Action item
The records below need copying. Match each line exactly.

Plain-text document sources
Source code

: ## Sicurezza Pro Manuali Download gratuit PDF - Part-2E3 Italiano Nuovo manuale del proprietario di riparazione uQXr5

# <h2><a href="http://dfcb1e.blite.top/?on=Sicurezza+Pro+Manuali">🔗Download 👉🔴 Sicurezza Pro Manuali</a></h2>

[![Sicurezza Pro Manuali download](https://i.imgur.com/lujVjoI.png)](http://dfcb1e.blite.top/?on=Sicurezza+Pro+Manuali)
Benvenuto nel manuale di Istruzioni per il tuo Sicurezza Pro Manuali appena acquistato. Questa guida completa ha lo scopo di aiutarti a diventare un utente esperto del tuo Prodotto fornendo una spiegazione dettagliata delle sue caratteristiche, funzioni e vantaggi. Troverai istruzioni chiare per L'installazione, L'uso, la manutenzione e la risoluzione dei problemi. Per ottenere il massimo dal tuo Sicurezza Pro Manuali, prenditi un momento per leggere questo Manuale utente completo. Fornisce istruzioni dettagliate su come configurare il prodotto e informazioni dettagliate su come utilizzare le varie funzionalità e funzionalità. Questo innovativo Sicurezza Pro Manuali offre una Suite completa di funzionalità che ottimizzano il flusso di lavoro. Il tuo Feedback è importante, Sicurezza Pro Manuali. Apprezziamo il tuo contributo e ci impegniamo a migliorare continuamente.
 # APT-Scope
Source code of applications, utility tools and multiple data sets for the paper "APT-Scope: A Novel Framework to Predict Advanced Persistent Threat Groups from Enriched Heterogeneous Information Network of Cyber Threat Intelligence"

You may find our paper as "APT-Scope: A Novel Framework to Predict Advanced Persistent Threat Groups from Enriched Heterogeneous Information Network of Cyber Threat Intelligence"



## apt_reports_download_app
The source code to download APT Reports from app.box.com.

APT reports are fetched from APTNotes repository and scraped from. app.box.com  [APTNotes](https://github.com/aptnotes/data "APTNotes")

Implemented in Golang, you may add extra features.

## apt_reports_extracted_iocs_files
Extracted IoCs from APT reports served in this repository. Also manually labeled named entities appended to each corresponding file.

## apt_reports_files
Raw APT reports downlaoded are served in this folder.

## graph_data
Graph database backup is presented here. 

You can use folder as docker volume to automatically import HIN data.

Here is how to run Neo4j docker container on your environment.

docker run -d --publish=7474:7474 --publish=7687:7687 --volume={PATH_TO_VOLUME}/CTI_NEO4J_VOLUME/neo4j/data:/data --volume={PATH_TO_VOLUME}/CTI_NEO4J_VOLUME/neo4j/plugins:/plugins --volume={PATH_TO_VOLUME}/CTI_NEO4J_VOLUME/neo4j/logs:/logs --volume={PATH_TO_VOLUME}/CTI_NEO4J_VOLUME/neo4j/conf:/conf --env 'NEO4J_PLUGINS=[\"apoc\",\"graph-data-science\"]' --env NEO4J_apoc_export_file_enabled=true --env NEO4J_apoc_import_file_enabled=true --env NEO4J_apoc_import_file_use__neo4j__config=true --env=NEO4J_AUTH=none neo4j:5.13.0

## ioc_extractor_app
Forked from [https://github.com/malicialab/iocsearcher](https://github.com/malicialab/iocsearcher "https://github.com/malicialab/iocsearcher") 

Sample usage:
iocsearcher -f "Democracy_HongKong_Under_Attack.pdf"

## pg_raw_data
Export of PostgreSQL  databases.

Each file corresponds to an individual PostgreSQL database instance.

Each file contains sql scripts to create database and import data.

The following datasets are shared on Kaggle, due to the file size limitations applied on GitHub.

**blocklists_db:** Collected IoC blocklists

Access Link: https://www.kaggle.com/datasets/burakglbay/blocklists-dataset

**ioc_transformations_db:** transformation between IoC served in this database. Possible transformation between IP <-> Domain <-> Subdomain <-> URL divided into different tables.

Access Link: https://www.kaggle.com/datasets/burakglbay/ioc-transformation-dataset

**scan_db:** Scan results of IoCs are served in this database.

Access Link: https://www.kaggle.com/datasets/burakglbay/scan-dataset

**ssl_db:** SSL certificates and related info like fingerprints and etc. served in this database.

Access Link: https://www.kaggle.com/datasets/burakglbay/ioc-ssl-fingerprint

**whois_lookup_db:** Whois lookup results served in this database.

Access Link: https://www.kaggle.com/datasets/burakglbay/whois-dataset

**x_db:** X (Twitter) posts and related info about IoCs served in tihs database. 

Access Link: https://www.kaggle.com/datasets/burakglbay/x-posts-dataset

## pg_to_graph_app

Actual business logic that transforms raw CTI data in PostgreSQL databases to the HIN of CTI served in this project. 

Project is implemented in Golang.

Result of the task
Source code

: ## Sicurezza Pro Manuali Download gratuit PDF - Part-2E3 Italiano Nuovo manuale del proprietario di riparazione uQXr5

# <h2><a href="http://dfcb1e.blite.top/?on=Sicurezza+Pro+Manuali">🔗Download 👉🔴 Sicurezza Pro Manuali</a></h2>

[![Sicurezza Pro Manuali download](https://i.imgur.com/lujVjoI.png)](http://dfcb1e.blite.top/?on=Sicurezza+Pro+Manuali)
Benvenuto nel manuale di Istruzioni per il tuo Sicurezza Pro Manuali appena acquistato. Questa guida completa ha lo scopo di aiutarti a diventare un utente esperto del tuo Prodotto fornendo una spiegazione dettagliata delle sue caratteristiche, funzioni e vantaggi. Troverai istruzioni chiare per L'installazione, L'uso, la manutenzione e la risoluzione dei problemi. Per ottenere il massimo dal tuo Sicurezza Pro Manuali, prenditi un momento per leggere questo Manuale utente completo. Fornisce istruzioni dettagliate su come configurare il prodotto e informazioni dettagliate su come utilizzare le varie funzionalità e funzionalità. Questo innovativo Sicurezza Pro Manuali offre una Suite completa di funzionalità che ottimizzano il flusso di lavoro. Il tuo Feedback è importante, Sicurezza Pro Manuali. Apprezziamo il tuo contributo e ci impegniamo a migliorare continuamente.
 # APT-Scope
Source code of applications, utility tools and multiple data sets for the paper "APT-Scope: A Novel Framework to Predict Advanced Persistent Threat Groups from Enriched Heterogeneous Information Network of Cyber Threat Intelligence"

You may find our paper as "APT-Scope: A Novel Framework to Predict Advanced Persistent Threat Groups from Enriched Heterogeneous Information Network of Cyber Threat Intelligence"



## apt_reports_download_app
The source code to download APT Reports from app.box.com.

APT reports are fetched from APTNotes repository and scraped from. app.box.com  [APTNotes](https://github.com/aptnotes/data "APTNotes")

Implemented in Golang, you may add extra features.

## apt_reports_extracted_iocs_files
Extracted IoCs from APT reports served in this repository. Also manually labeled named entities appended to each corresponding file.

## apt_reports_files
Raw APT reports downlaoded are served in this folder.

## graph_data
Graph database backup is presented here. 

You can use folder as docker volume to automatically import HIN data.

Here is how to run Neo4j docker container on your environment.

docker run -d --publish=7474:7474 --publish=7687:7687 --volume={PATH_TO_VOLUME}/CTI_NEO4J_VOLUME/neo4j/data:/data --volume={PATH_TO_VOLUME}/CTI_NEO4J_VOLUME/neo4j/plugins:/plugins --volume={PATH_TO_VOLUME}/CTI_NEO4J_VOLUME/neo4j/logs:/logs --volume={PATH_TO_VOLUME}/CTI_NEO4J_VOLUME/neo4j/conf:/conf --env 'NEO4J_PLUGINS=[\"apoc\",\"graph-data-science\"]' --env NEO4J_apoc_export_file_enabled=true --env NEO4J_apoc_import_file_enabled=true --env NEO4J_apoc_import_file_use__neo4j__config=true --env=NEO4J_AUTH=none neo4j:5.13.0

## ioc_extractor_app
Forked from [https://github.com/malicialab/iocsearcher](https://github.com/malicialab/iocsearcher "https://github.com/malicialab/iocsearcher") 

Sample usage:
iocsearcher -f "Democracy_HongKong_Under_Attack.pdf"

## pg_raw_data
Export of PostgreSQL  databases.

Each file corresponds to an individual PostgreSQL database instance.

Each file contains sql scripts to create database and import data.

The following datasets are shared on Kaggle, due to the file size limitations applied on GitHub.

**blocklists_db:** Collected IoC blocklists

Access Link: https://www.kaggle.com/datasets/burakglbay/blocklists-dataset

**ioc_transformations_db:** transformation between IoC served in this database. Possible transformation between IP <-> Domain <-> Subdomain <-> URL divided into different tables.

Access Link: https://www.kaggle.com/datasets/burakglbay/ioc-transformation-dataset

**scan_db:** Scan results of IoCs are served in this database.

Access Link: https://www.kaggle.com/datasets/burakglbay/scan-dataset

**ssl_db:** SSL certificates and related info like fingerprints and etc. served in this database.

Access Link: https://www.kaggle.com/datasets/burakglbay/ioc-ssl-fingerprint

**whois_lookup_db:** Whois lookup results served in this database.

Access Link: https://www.kaggle.com/datasets/burakglbay/whois-dataset

**x_db:** X (Twitter) posts and related info about IoCs served in tihs database. 

Access Link: https://www.kaggle.com/datasets/burakglbay/x-posts-dataset

## pg_to_graph_app

Actual business logic that transforms raw CTI data in PostgreSQL databases to the HIN of CTI served in this project. 

Project is implemented in Golang.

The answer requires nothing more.